### INPUT DATA

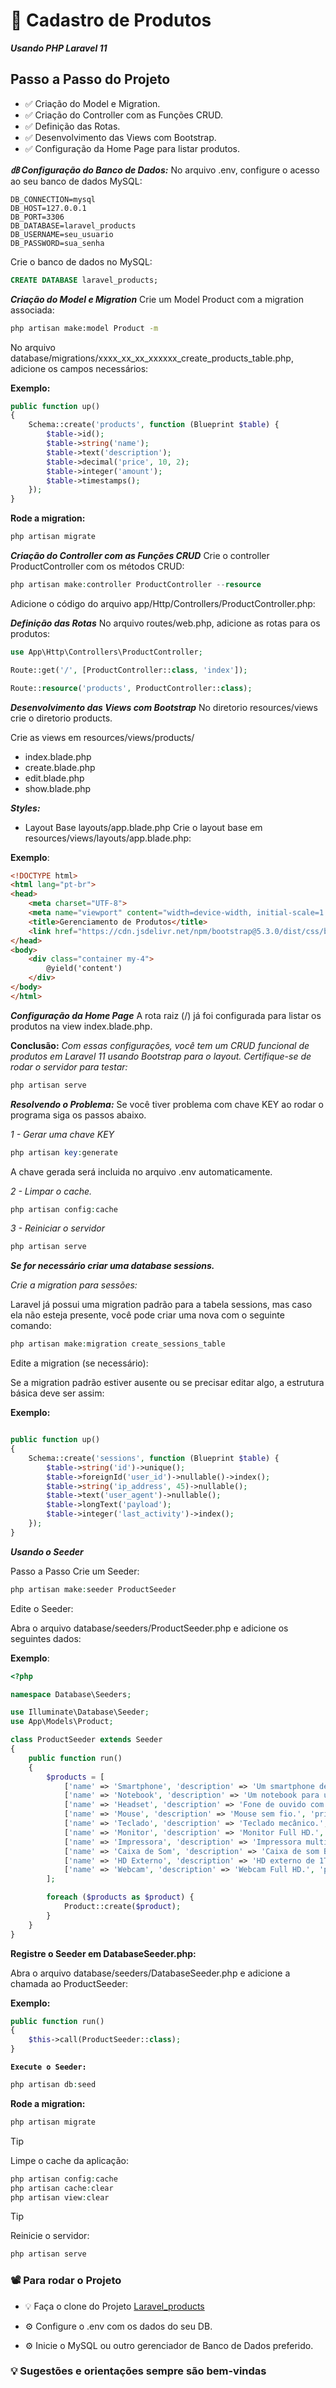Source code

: # 🚀 Cadastro de Produtos

***Usando PHP Laravel 11***

## Passo a Passo do Projeto

- ✅ Criação do Model e Migration.
- ✅ Criação do Controller com as Funções CRUD.
- ✅ Definição das Rotas.
- ✅ Desenvolvimento das Views com Bootstrap.
- ✅ Configuração da Home Page para listar produtos.

</hr>

***㏈ Configuração do Banco de Dados:***
No arquivo .env, configure o acesso ao seu banco de dados MySQL:

```DOTENV
DB_CONNECTION=mysql
DB_HOST=127.0.0.1
DB_PORT=3306
DB_DATABASE=laravel_products
DB_USERNAME=seu_usuario
DB_PASSWORD=sua_senha
```

Crie o banco de dados no MySQL:

```SQL
CREATE DATABASE laravel_products;
```

</hr>

***Criação do Model e Migration***
Crie um Model Product com a migration associada:

```bash
php artisan make:model Product -m
```

No arquivo database/migrations/xxxx_xx_xx_xxxxxx_create_products_table.php, adicione os campos necessários:

**Exemplo:**

```PHP
public function up()
{
    Schema::create('products', function (Blueprint $table) {
        $table->id();
        $table->string('name');
        $table->text('description');
        $table->decimal('price', 10, 2);
        $table->integer('amount');
        $table->timestamps();
    });
}
```

**Rode a migration:**

```bash
php artisan migrate
```

</hr>

***Criação do Controller com as Funções CRUD***
Crie o controller ProductController com os métodos CRUD:

```PHP
php artisan make:controller ProductController --resource
```

Adicione o código do arquivo app/Http/Controllers/ProductController.php:

</hr>

***Definição das Rotas***
No arquivo routes/web.php, adicione as rotas para os produtos:

```PHP
use App\Http\Controllers\ProductController;

Route::get('/', [ProductController::class, 'index']);

Route::resource('products', ProductController::class);
```

</hr>

***Desenvolvimento das Views com Bootstrap***
No diretorio resources/views crie o diretorio products.

Crie as views em resources/views/products/

- index.blade.php
- create.blade.php
- edit.blade.php
- show.blade.php

***Styles:***

- Layout Base layouts/app.blade.php
Crie o layout base em resources/views/layouts/app.blade.php:

**Exemplo**:

```HTML
<!DOCTYPE html>
<html lang="pt-br">
<head>
    <meta charset="UTF-8">
    <meta name="viewport" content="width=device-width, initial-scale=1.0">
    <title>Gerenciamento de Produtos</title>
    <link href="https://cdn.jsdelivr.net/npm/bootstrap@5.3.0/dist/css/bootstrap.min.css" rel="stylesheet">
</head>
<body>
    <div class="container my-4">
        @yield('content')
    </div>
</body>
</html>
```

</hr>

***Configuração da Home Page***
A rota raiz (/) já foi configurada para listar os produtos na view index.blade.php.

</hr>

**Conclusão:**
*Com essas configurações, você tem um CRUD funcional de produtos em Laravel 11 usando Bootstrap para o layout. Certifique-se de rodar o servidor para testar:*

```PHP
php artisan serve
```

***Resolvendo o Problema:***
Se você tiver problema com chave KEY ao rodar o programa siga os passos abaixo.

*1 - Gerar uma chave KEY*

```PHP
php artisan key:generate
```

A chave gerada será incluida no arquivo .env automaticamente.

*2 - Limpar o cache.*

```PHP
php artisan config:cache
```

*3 - Reiniciar o servidor*

```PHP
php artisan serve
```

***Se for necessário criar  uma database sessions.***

*Crie a migration para sessões:*

Laravel já possui uma migration padrão para a tabela sessions, mas caso ela não esteja presente, você pode criar uma nova com o seguinte comando:

```PHP
php artisan make:migration create_sessions_table
```

Edite a migration (se necessário):

Se a migration padrão estiver ausente ou se precisar editar algo, a estrutura básica deve ser assim:

**Exemplo:**

```PHP

public function up()
{
    Schema::create('sessions', function (Blueprint $table) {
        $table->string('id')->unique();
        $table->foreignId('user_id')->nullable()->index();
        $table->string('ip_address', 45)->nullable();
        $table->text('user_agent')->nullable();
        $table->longText('payload');
        $table->integer('last_activity')->index();
    });
}
```

***Usando o Seeder***

Passo a Passo
Crie um Seeder:

```php
php artisan make:seeder ProductSeeder
```

Edite o Seeder:

Abra o arquivo database/seeders/ProductSeeder.php e adicione os seguintes dados:

**Exemplo**:

```php
<?php

namespace Database\Seeders;

use Illuminate\Database\Seeder;
use App\Models\Product;

class ProductSeeder extends Seeder
{
    public function run()
    {
        $products = [
            ['name' => 'Smartphone', 'description' => 'Um smartphone de última geração.', 'price' => 2500.00, 'amount' => 10],
            ['name' => 'Notebook', 'description' => 'Um notebook para uso profissional.', 'price' => 4500.00, 'amount' => 5],
            ['name' => 'Headset', 'description' => 'Fone de ouvido com microfone.', 'price' => 150.00, 'amount' => 25],
            ['name' => 'Mouse', 'description' => 'Mouse sem fio.', 'price' => 80.00, 'amount' => 50],
            ['name' => 'Teclado', 'description' => 'Teclado mecânico.', 'price' => 200.00, 'amount' => 30],
            ['name' => 'Monitor', 'description' => 'Monitor Full HD.', 'price' => 900.00, 'amount' => 15],
            ['name' => 'Impressora', 'description' => 'Impressora multifuncional.', 'price' => 1200.00, 'amount' => 8],
            ['name' => 'Caixa de Som', 'description' => 'Caixa de som Bluetooth.', 'price' => 300.00, 'amount' => 20],
            ['name' => 'HD Externo', 'description' => 'HD externo de 1TB.', 'price' => 400.00, 'amount' => 12],
            ['name' => 'Webcam', 'description' => 'Webcam Full HD.', 'price' => 250.00, 'amount' => 18],
        ];

        foreach ($products as $product) {
            Product::create($product);
        }
    }
}
```

**Registre o Seeder em DatabaseSeeder.php:**

Abra o arquivo database/seeders/DatabaseSeeder.php e adicione a chamada ao ProductSeeder:

**Exemplo:**

```php
public function run()
{
    $this->call(ProductSeeder::class);
}
```

**`Execute o Seeder:`**

```PHP
php artisan db:seed
```

**Rode a migration:**

```PHP
php artisan migrate
```

> [!TIP]
> Limpe o cache da aplicação:

```PHP
php artisan config:cache
php artisan cache:clear
php artisan view:clear
```

> [!TIP]
> Reinicie o servidor:

```PHP
php artisan serve
```

</hr>

### 📽️ Para rodar o Projeto

- 💡 Faça o clone do Projeto
[Laravel_products](https://github.com/cabraldasilvac/laravel_products.git)

- ⚙️ Configure o .env com os dados do seu DB.
- ⚙️ Inicie o MySQL ou outro gerenciador de Banco de Dados preferido.

</hr>

### 💡 Sugestões e orientações sempre são bem-vindas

######

▶ TO DO
Although the records above contain pictures, the copy should hold only the lines from their start through the line containing "- index.blade.php", each exactly as written, and none of the pictures.

▶ COMPLETED TASK
Source code

: # 🚀 Cadastro de Produtos

***Usando PHP Laravel 11***

## Passo a Passo do Projeto

- ✅ Criação do Model e Migration.
- ✅ Criação do Controller com as Funções CRUD.
- ✅ Definição das Rotas.
- ✅ Desenvolvimento das Views com Bootstrap.
- ✅ Configuração da Home Page para listar produtos.

</hr>

***㏈ Configuração do Banco de Dados:***
No arquivo .env, configure o acesso ao seu banco de dados MySQL:

```DOTENV
DB_CONNECTION=mysql
DB_HOST=127.0.0.1
DB_PORT=3306
DB_DATABASE=laravel_products
DB_USERNAME=seu_usuario
DB_PASSWORD=sua_senha
```

Crie o banco de dados no MySQL:

```SQL
CREATE DATABASE laravel_products;
```

</hr>

***Criação do Model e Migration***
Crie um Model Product com a migration associada:

```bash
php artisan make:model Product -m
```

No arquivo database/migrations/xxxx_xx_xx_xxxxxx_create_products_table.php, adicione os campos necessários:

**Exemplo:**

```PHP
public function up()
{
    Schema::create('products', function (Blueprint $table) {
        $table->id();
        $table->string('name');
        $table->text('description');
        $table->decimal('price', 10, 2);
        $table->integer('amount');
        $table->timestamps();
    });
}
```

**Rode a migration:**

```bash
php artisan migrate
```

</hr>

***Criação do Controller com as Funções CRUD***
Crie o controller ProductController com os métodos CRUD:

```PHP
php artisan make:controller ProductController --resource
```

Adicione o código do arquivo app/Http/Controllers/ProductController.php:

</hr>

***Definição das Rotas***
No arquivo routes/web.php, adicione as rotas para os produtos:

```PHP
use App\Http\Controllers\ProductController;

Route::get('/', [ProductController::class, 'index']);

Route::resource('products', ProductController::class);
```

</hr>

***Desenvolvimento das Views com Bootstrap***
No diretorio resources/views crie o diretorio products.

Crie as views em resources/views/products/

- index.blade.php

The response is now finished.